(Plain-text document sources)
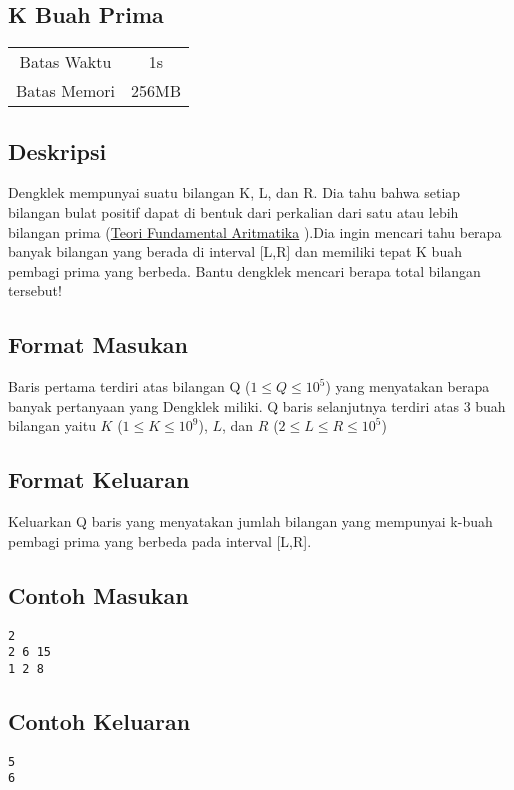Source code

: \documentclass{article}
\begin{document}
\begin{center}

    
    \section*{K Buah Prima} %

    \begin{tabular}{ | c c | }
        \hline
        Batas Waktu  & 1s \\    %
        Batas Memori & 256MB \\  %
        \hline
    \end{tabular}
\end{center}

\subsection*{Deskripsi}
Dengklek mempunyai suatu bilangan K, L, dan R. Dia tahu bahwa setiap bilangan bulat positif dapat di bentuk dari perkalian dari satu atau lebih bilangan prima (\href{https://mathworld.wolfram.com/FundamentalTheoremofArithmetic.html}{Teori Fundamental Aritmatika} ).Dia ingin mencari tahu berapa banyak bilangan yang berada di interval [L,R] dan memiliki tepat K buah pembagi prima yang berbeda. Bantu dengklek mencari berapa total bilangan tersebut!

\subsection*{Format Masukan}

Baris pertama terdiri atas bilangan Q ($1 \leq Q \leq 10^5$) yang menyatakan berapa banyak pertanyaan yang Dengklek miliki.
Q baris selanjutnya terdiri atas 3 buah bilangan yaitu $K$ ($1 \leq K \leq 10^9$), $L$, dan $R$ ($2 \leq L \leq R \leq 10^5$)

\subsection*{Format Keluaran}

Keluarkan Q baris yang menyatakan jumlah bilangan yang mempunyai k-buah pembagi prima yang berbeda pada interval [L,R].
\\

\begin{multicols}{2}
\subsection*{Contoh Masukan}
\begin{lstlisting}
2
2 6 15
1 2 8
\end{lstlisting}
\columnbreak
\subsection*{Contoh Keluaran}
\begin{lstlisting}
5
6
\end{lstlisting}
\vfill
\null
\end{multicols}
\end{document}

### [WHAT THE TASK REQUIRES]
Go through the entries. Report every line that contains the word "Dengklek".

### [ANSWER AREA]
Dengklek mempunyai suatu bilangan K, L, dan R. Dia tahu bahwa setiap bilangan bulat positif dapat di bentuk dari perkalian dari satu atau lebih bilangan prima (\href{https://mathworld.wolfram.com/FundamentalTheoremofArithmetic.html}{Teori Fundamental Aritmatika} ).Dia ingin mencari tahu berapa banyak bilangan yang berada di interval [L,R] dan memiliki tepat K buah pembagi prima yang berbeda. Bantu dengklek mencari berapa total bilangan tersebut!
Baris pertama terdiri atas bilangan Q ($1 \leq Q \leq 10^5$) yang menyatakan berapa banyak pertanyaan yang Dengklek miliki.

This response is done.